Salt Sugar Fat: How the Food Giants Hooked Us

Salt Sugar Fat: How the Food Giants Hooked Us - Michael Moss

Pulitzer Prize-winning journalist Michael Moss chronicles the food industry's quest for our dollars, at the cost of our health.

 

It turns out that salt, sugar, and fat are not just mere flavorings that make our food taste good. They are key to creating crisp crackers, golden brown bread crusts, and shelf-stable foods that last the months it takes to get from factory to dinner table. Fat makes food feel rich in the mouth, and combined with sugar, is virtually undetectable to our brains.
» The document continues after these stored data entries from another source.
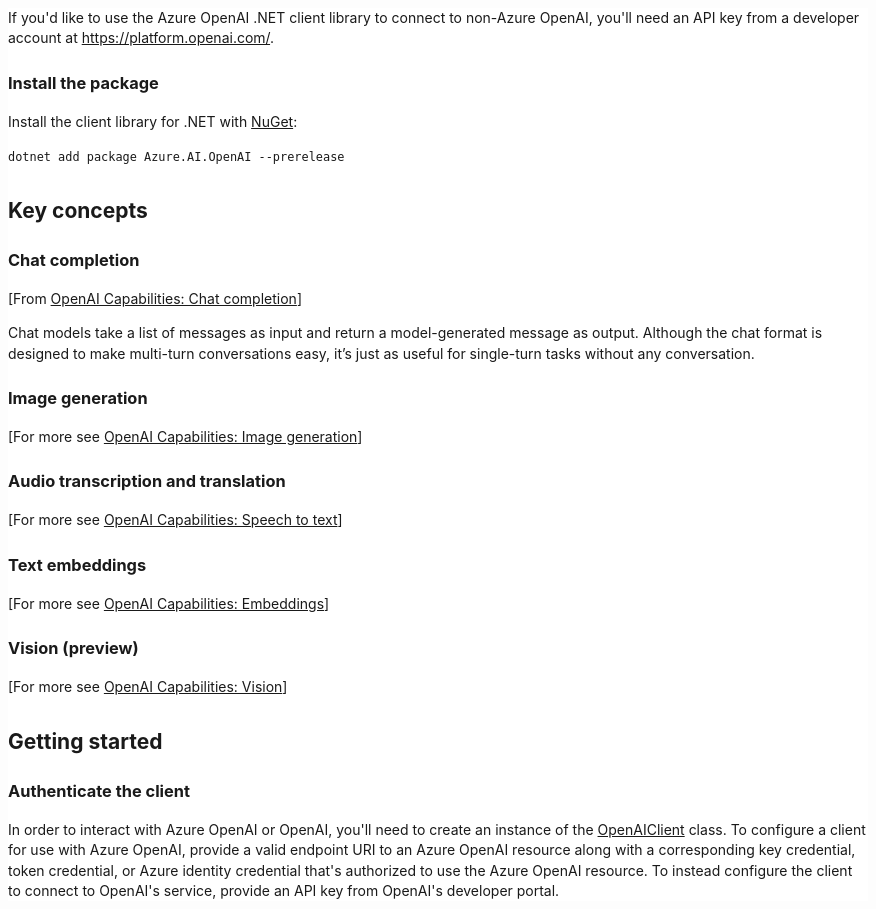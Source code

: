 If you'd like to use the Azure OpenAI .NET client library to connect to non-Azure OpenAI, you'll need an API key
from a developer account at https://platform.openai.com/.

### Install the package

Install the client library for .NET with [NuGet](https://www.nuget.org/ ):

```dotnetcli
dotnet add package Azure.AI.OpenAI --prerelease
```

## Key concepts

### Chat completion
[From [OpenAI Capabilities: Chat completion](https://platform.openai.com/docs/guides/text-generation/chat-completions-api)]

Chat models take a list of messages as input and return a model-generated message as output. Although the chat format is
designed to make multi-turn conversations easy, it’s just as useful for single-turn tasks without any conversation.

### Image generation
[For more see [OpenAI Capabilities: Image
generation](https://platform.openai.com/docs/guides/images/introduction?context=node)]

### Audio transcription and translation
[For more see [OpenAI Capabilities: Speech to
text](https://platform.openai.com/docs/guides/speech-to-text/speech-to-text)]

### Text embeddings
[For more see [OpenAI Capabilities: Embeddings](https://platform.openai.com/docs/guides/embeddings/embeddings)]

### Vision (preview)
[For more see [OpenAI Capabilities: Vision](https://platform.openai.com/docs/guides/vision)]

## Getting started

### Authenticate the client

In order to interact with Azure OpenAI or OpenAI, you'll need to create an instance of the [OpenAIClient][openai_client_class]
class. To configure a client for use with Azure OpenAI, provide a valid endpoint URI to an Azure OpenAI resource
along with a corresponding key credential, token credential, or Azure identity credential that's authorized to use the
Azure OpenAI resource. To instead configure the client to connect to OpenAI's service, provide an API key from OpenAI's
developer portal.


[azure_identity]: https://learn.microsoft.com/dotnet/api/overview/azure/identity-readme?view=azure-dotnet
[azure_identity_dac]: https://learn.microsoft.com/dotnet/api/azure.identity.defaultazurecredential?view=azure-dotnet
[msdocs_openai_chat_quickstart]: https://learn.microsoft.com/azure/ai-services/openai/chatgpt-quickstart?pivots=programming-language-csharp
[msdocs_openai_dalle_quickstart]: https://learn.microsoft.com/azure/ai-services/openai/dall-e-quickstart?pivots=programming-language-csharp
[msdocs_openai_whisper_quickstart]: https://learn.microsoft.com/azure/ai-services/openai/whisper-quickstart
[msdocs_openai_completion]: https://learn.microsoft.com/azure/cognitive-services/openai/how-to/completions
[msdocs_openai_embedding]: https://learn.microsoft.com/azure/cognitive-services/openai/concepts/understand-embeddings
[style-guide-msft]: /style-guide/capitalization
[style-guide-cloud]: https://aka.ms/azsdk/cloud-style-guide
[openai_client_class]: https://github.com/Azure/azure-sdk-for-net/blob/Azure.AI.OpenAI_1.0.0-beta.10/sdk/openai/Azure.AI.OpenAI/src/Generated/OpenAIClient.cs
[openai_rest]: https://learn.microsoft.com/azure/cognitive-services/openai/reference
[azure_openai_completions_docs]: https://learn.microsoft.com/azure/cognitive-services/openai/how-to/completions
[azure_openai_embeddgings_docs]: https://learn.microsoft.com/azure/cognitive-services/openai/concepts/understand-embeddings
[openai_contrib]: https://github.com/Azure/azure-sdk-for-net/blob/Azure.AI.OpenAI_1.0.0-beta.10/CONTRIBUTING.md
[cla]: https://cla.microsoft.com
[code_of_conduct]: https://opensource.microsoft.com/codeofconduct/
[code_of_conduct_faq]: https://opensource.microsoft.com/codeofconduct/faq/
[email_opencode]: mailto:opencode@microsoft.com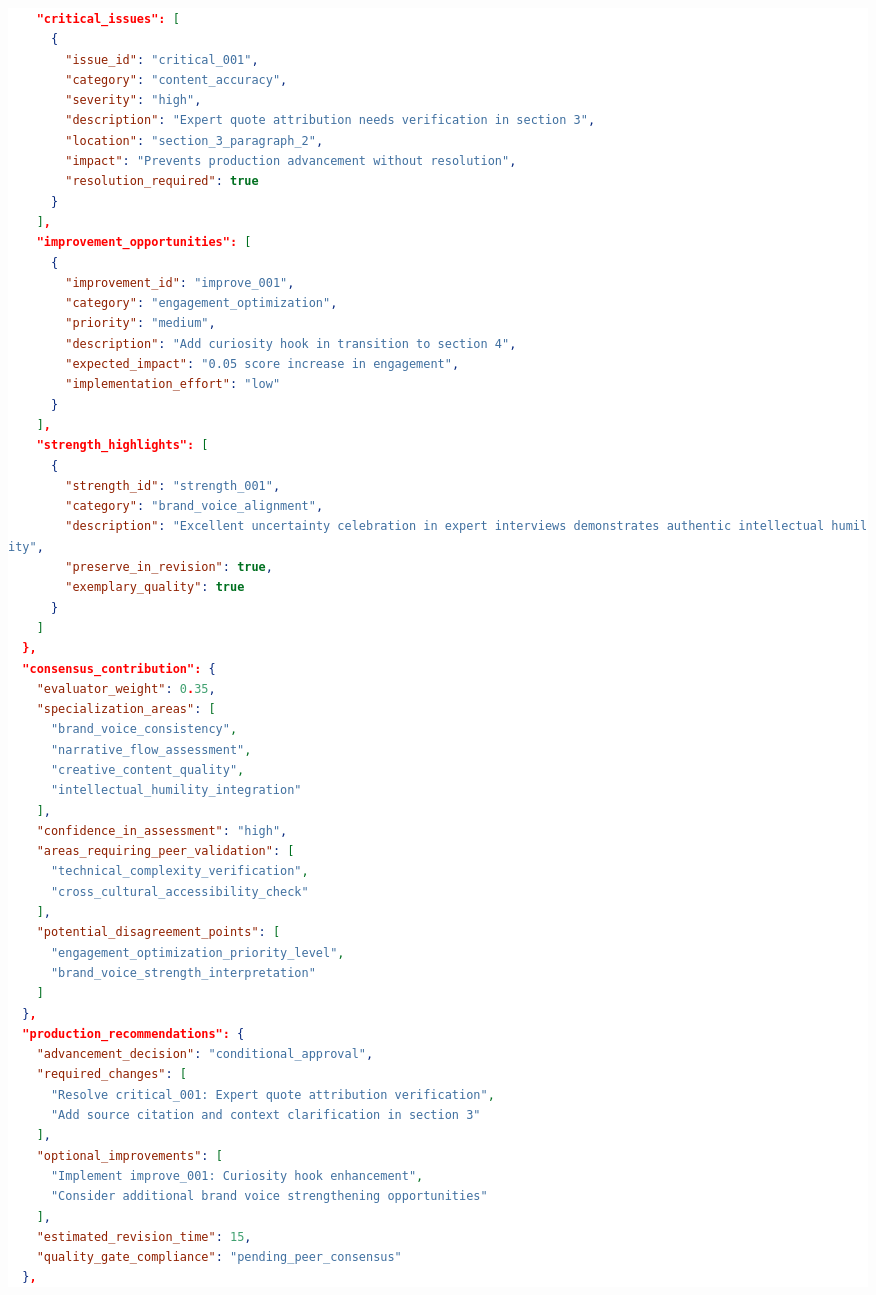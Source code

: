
```json
    "critical_issues": [
      {
        "issue_id": "critical_001",
        "category": "content_accuracy",
        "severity": "high",
        "description": "Expert quote attribution needs verification in section 3",
        "location": "section_3_paragraph_2",
        "impact": "Prevents production advancement without resolution",
        "resolution_required": true
      }
    ],
    "improvement_opportunities": [
      {
        "improvement_id": "improve_001",
        "category": "engagement_optimization",
        "priority": "medium",
        "description": "Add curiosity hook in transition to section 4",
        "expected_impact": "0.05 score increase in engagement",
        "implementation_effort": "low"
      }
    ],
    "strength_highlights": [
      {
        "strength_id": "strength_001",
        "category": "brand_voice_alignment",
        "description": "Excellent uncertainty celebration in expert interviews demonstrates authentic intellectual humility",
        "preserve_in_revision": true,
        "exemplary_quality": true
      }
    ]
  },
  "consensus_contribution": {
    "evaluator_weight": 0.35,
    "specialization_areas": [
      "brand_voice_consistency",
      "narrative_flow_assessment",
      "creative_content_quality",
      "intellectual_humility_integration"
    ],
    "confidence_in_assessment": "high",
    "areas_requiring_peer_validation": [
      "technical_complexity_verification",
      "cross_cultural_accessibility_check"
    ],
    "potential_disagreement_points": [
      "engagement_optimization_priority_level",
      "brand_voice_strength_interpretation"
    ]
  },
  "production_recommendations": {
    "advancement_decision": "conditional_approval",
    "required_changes": [
      "Resolve critical_001: Expert quote attribution verification",
      "Add source citation and context clarification in section 3"
    ],
    "optional_improvements": [
      "Implement improve_001: Curiosity hook enhancement",
      "Consider additional brand voice strengthening opportunities"
    ],
    "estimated_revision_time": 15,
    "quality_gate_compliance": "pending_peer_consensus"
  },
```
Eliminating or altering the amounts of any of these key ingredients changes the food in ways consumers won't buy.

 

Moss’s interviews with food industry chemists and researchers are enlightening. These interviews -- combined with documents obtained from the FDA, USDA, and the food companies – paint an unflattering portrait of effective marketing strategies and the drive for profits at the expense of consumers’ health. Until people start making time for cooking food from scratch at home, and until they are willing to pay a little extra for fresh whole foods, I don't know that all this research will make a bit of difference. Sure, convenience foods are cheaper per calorie. But having more calories is not a problem in this nation. Whole foods are cheaper by weight, but they take time to prepare and don't have the same ratios of salt, sugar, and fat that we've become accustomed to.

 

And healthcare costs keep going up because of all the diseases related to these food-like substances: diabetes, heart disease, cancer. What a mess.